Go to https://cran.r-project.org/.

  • Windows Users
  • For Windows users select the 'Download R for Windows' link and then click on the 'base' link and finally the download link 'Download R 4.3.1 for Windows'. This will begin the download of the '.exe' installation file. When the download has completed double click on the R executable file and follow the on-screen instructions. Full installation instructions can be found at the CRAN website.

  • Mac users
  • For Mac users select the 'Download R for (Mac) OS X' link. Choose your .pkg file based on whether your mac is on Apple silicon or Intel chips.

    Installing RStudio

    Go to https://posit.co/download/rstudio-desktop/.

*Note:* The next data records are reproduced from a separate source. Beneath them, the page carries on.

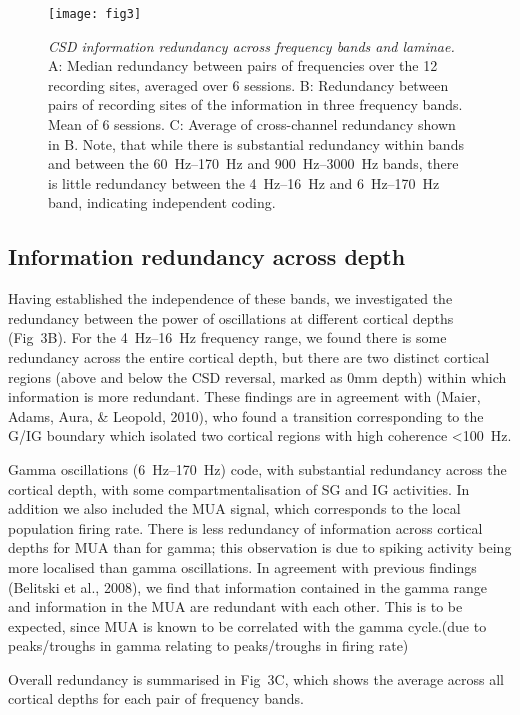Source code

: \begin{figure}[htbp]
\centering \texttt{[image: fig3]}
%
\caption{%
\textit{\ac{CSD} information redundancy across frequency bands and laminae.}
A: Median redundancy between pairs of frequencies over the 12 recording 
sites, averaged over 6 sessions.
B: Redundancy between pairs of recording sites of the information in three 
frequency bands.
Mean of 6 sessions.
C: Average of cross-channel redundancy shown in B.
Note, that while there is substantial redundancy within bands and between the 
\SIrange{60}{170}{Hz} and \SIrange{900}{3000}{Hz} bands, there is little redundancy between the \SIrange{4}{16}{Hz} and
\SIrange{6}{170}{Hz} band, indicating independent coding.}%
\label{fig:lam_3}
%
\end{figure}

\subsection{Information redundancy across depth}
Having established the independence of these bands, we investigated the redundancy between the power of oscillations at different cortical depths (Fig~3B).
For the \SIrange{4}{16}{Hz} frequency range, we found there is some redundancy across the entire cortical depth, but there are two distinct cortical regions (above and below the \ac{CSD} reversal, marked as 0mm depth) within which information is more redundant.
These findings are in agreement with (Maier, Adams, Aura, \& Leopold, 2010), who found a transition corresponding to the \ac{G}/\ac{IG} boundary which isolated two cortical regions with high coherence \SI{<100}{Hz}.

Gamma oscillations (\SIrange{6}{170}{Hz}) code, with substantial redundancy across the cortical depth, with some compartmentalisation of \ac{SG} and \ac{IG} activities.
In addition we also included the \ac{MUA} signal, which corresponds to the local population firing rate.
There is less redundancy of information across cortical depths for \ac{MUA} than for gamma; this observation is due to spiking activity being more localised than gamma oscillations.
In agreement with previous findings (Belitski et al., 2008), we find that information contained in the gamma range and information in the \ac{MUA} are redundant with each other.
This is to be expected, since \ac{MUA} is known to be correlated with the gamma cycle.(due to peaks/troughs in gamma relating to peaks/troughs in firing rate)

Overall redundancy is summarised in Fig~3C, which shows the average across all cortical depths for each pair of frequency bands.

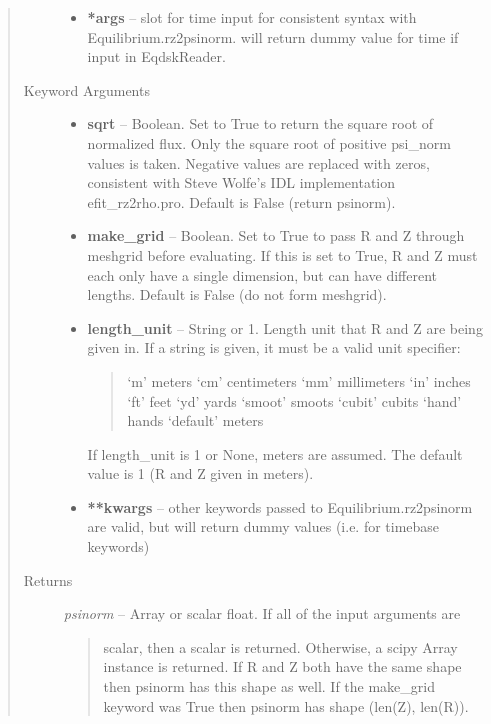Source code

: \documentclass[letterpaper,10pt,english]{sphinxmanual}
\begin{document}
\begin{fulllineitems}
\begin{fulllineitems}
\begin{quote}
\begin{description}
\begin{itemize}
\item {} 
\textbf{*args} --
slot for time input for consistent syntax with Equilibrium.rz2psinorm.
will return dummy value for time if input in EqdskReader.

\end{itemize}

\item[{Keyword Arguments}] \leavevmode\begin{itemize}
\item {} 
\textbf{sqrt} --
Boolean. Set to True to return the square root of normalized
flux. Only the square root of positive psi\_norm values is taken.
Negative values are replaced with zeros, consistent with Steve
Wolfe's IDL implementation efit\_rz2rho.pro. Default is False
(return psinorm).

\item {} 
\textbf{make\_grid} --
Boolean. Set to True to pass R and Z through meshgrid
before evaluating. If this is set to True, R and Z must each
only have a single dimension, but can have different lengths.
Default is False (do not form meshgrid).

\item {} 
\textbf{length\_unit} --
String or 1. Length unit that R and Z are being given
in. If a string is given, it must be a valid unit specifier:
\begin{quote}

`m'         meters
`cm'        centimeters
`mm'        millimeters
`in'        inches
`ft'        feet
`yd'        yards
`smoot'     smoots
`cubit'     cubits
`hand'      hands
`default'   meters
\end{quote}

If length\_unit is 1 or None, meters are assumed. The default
value is 1 (R and Z given in meters).

\item {} 
\textbf{**kwargs} --
other keywords passed to Equilibrium.rz2psinorm are valid,
but will return dummy values (i.e. for timebase keywords)

\end{itemize}

\item[{Returns}] \leavevmode

\emph{psinorm} --
Array or scalar float. If all of the input arguments are
\begin{quote}

scalar, then a scalar is returned. Otherwise, a scipy Array
instance is returned. If R and Z both have the same shape then
psinorm has this shape as well. If the make\_grid keyword was
True then psinorm has shape (len(Z), len(R)).
\end{quote}



\end{description}
\end{quote}
\end{fulllineitems}
\end{fulllineitems}
\end{document}
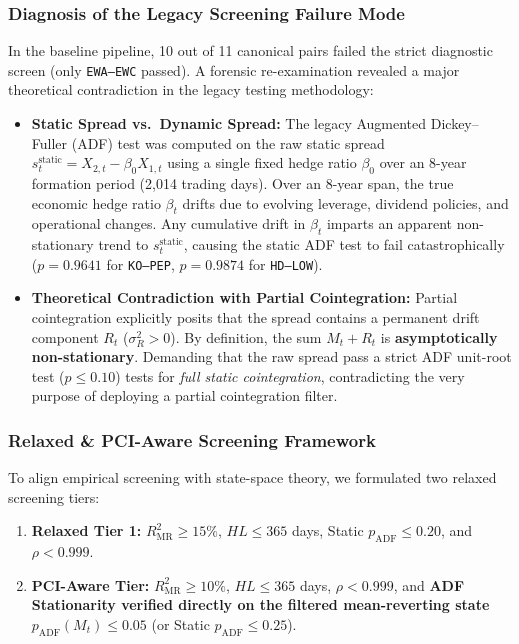 \documentclass[11pt, a4paper]{article}
\begin{document}
\subsubsection{Diagnosis of the Legacy Screening Failure Mode}
In the baseline pipeline, 10 out of 11 canonical pairs failed the strict diagnostic screen (only \texttt{EWA--EWC} passed). A forensic re-examination revealed a major theoretical contradiction in the legacy testing methodology:
\begin{itemize}
    \item \textbf{Static Spread vs.\ Dynamic Spread:} The legacy Augmented Dickey--Fuller (ADF) test was computed on the raw static spread $s_t^{\text{static}} = X_{2,t} - \beta_0 X_{1,t}$ using a single fixed hedge ratio $\beta_0$ over an 8-year formation period (2,014 trading days). Over an 8-year span, the true economic hedge ratio $\beta_t$ drifts due to evolving leverage, dividend policies, and operational changes. Any cumulative drift in $\beta_t$ imparts an apparent non-stationary trend to $s_t^{\text{static}}$, causing the static ADF test to fail catastrophically ($p = 0.9641$ for \texttt{KO--PEP}, $p = 0.9874$ for \texttt{HD--LOW}).
    \item \textbf{Theoretical Contradiction with Partial Cointegration:} Partial cointegration explicitly posits that the spread contains a permanent drift component $R_t$ ($\sigma_R^2 > 0$). By definition, the sum $M_t + R_t$ is \textbf{asymptotically non-stationary}. Demanding that the raw spread pass a strict ADF unit-root test ($p \le 0.10$) tests for \textit{full static cointegration}, contradicting the very purpose of deploying a partial cointegration filter.
\end{itemize}

\subsubsection{Relaxed \& PCI-Aware Screening Framework}
To align empirical screening with state-space theory, we formulated two relaxed screening tiers:
\begin{enumerate}
    \item \textbf{Relaxed Tier 1:} $R^2_{\text{MR}} \ge 15\%$, $HL \le 365$ days, Static $p_{\text{ADF}} \le 0.20$, and $\rho < 0.999$.
    \item \textbf{PCI-Aware Tier:} $R^2_{\text{MR}} \ge 10\%$, $HL \le 365$ days, $\rho < 0.999$, and \textbf{ADF Stationarity verified directly on the filtered mean-reverting state} $p_{\text{ADF}}(M_t) \le 0.05$ (or Static $p_{\text{ADF}} \le 0.25$).
\end{enumerate}
\end{document}
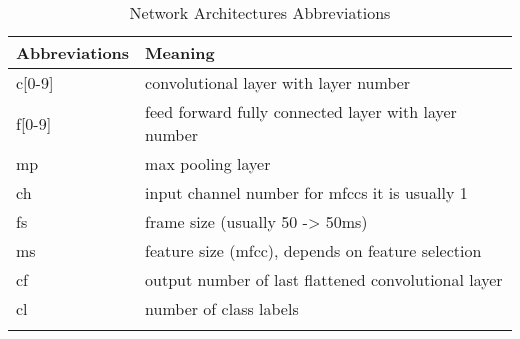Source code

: \begin{table}[ht!]
\begin{center}
\caption{Network Architectures Abbreviations}
\begin{tabular}{ M{2.5cm}  M{10cm} }
\toprule
\textbf{Abbreviations} & \textbf{Meaning}\\
\midrule
c[0-9] & convolutional layer with layer number\\
f[0-9] & feed forward fully connected layer with layer number\\
mp & max pooling layer\\
ch & input channel number for mfccs it is usually 1\\
fs & frame size (usually 50 -> 50ms)\\
ms & feature size (mfcc), depends on feature selection\\
cf & output number of last flattened convolutional layer\\
cl & number of class labels\\
\bottomrule
\label{tab:nn_arch_abbreviation}
\end{tabular}
\end{center}
\end{table}
\FloatBarrier
\noindent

    On the right side, should be presented with the appropriate link for downloading Rstudio, no matter what system you use. Click on this link and once downloaded run the installer and follow the instructions.

    IDE layout

    RStudio IDE

    Console

    Console is where R run all your codes and output the results. Let's try calculating 2+2 by typing it directly into console and hit enter.

    RStudio IDE

    Creating a R script

    Instead of typing R code directly into the Console a better approach is to create an R script. R script is where you can write and store all your codes

    RStudio IDE

    Now your window should look like this.

    RStudio IDE

    Run lines in R script

    To run lines from a R script, put your cursor on the line you want to run and click the run icon on top right.

    RStudio IDE

    There are other panels we haven't introduced yet. We will introduce when we need them.

    R Markdown

    R markdown is a great way to explore your data in an interactive way and output a well structured and replicable workflow. To start using Rmarkdown. Run the following commands in console.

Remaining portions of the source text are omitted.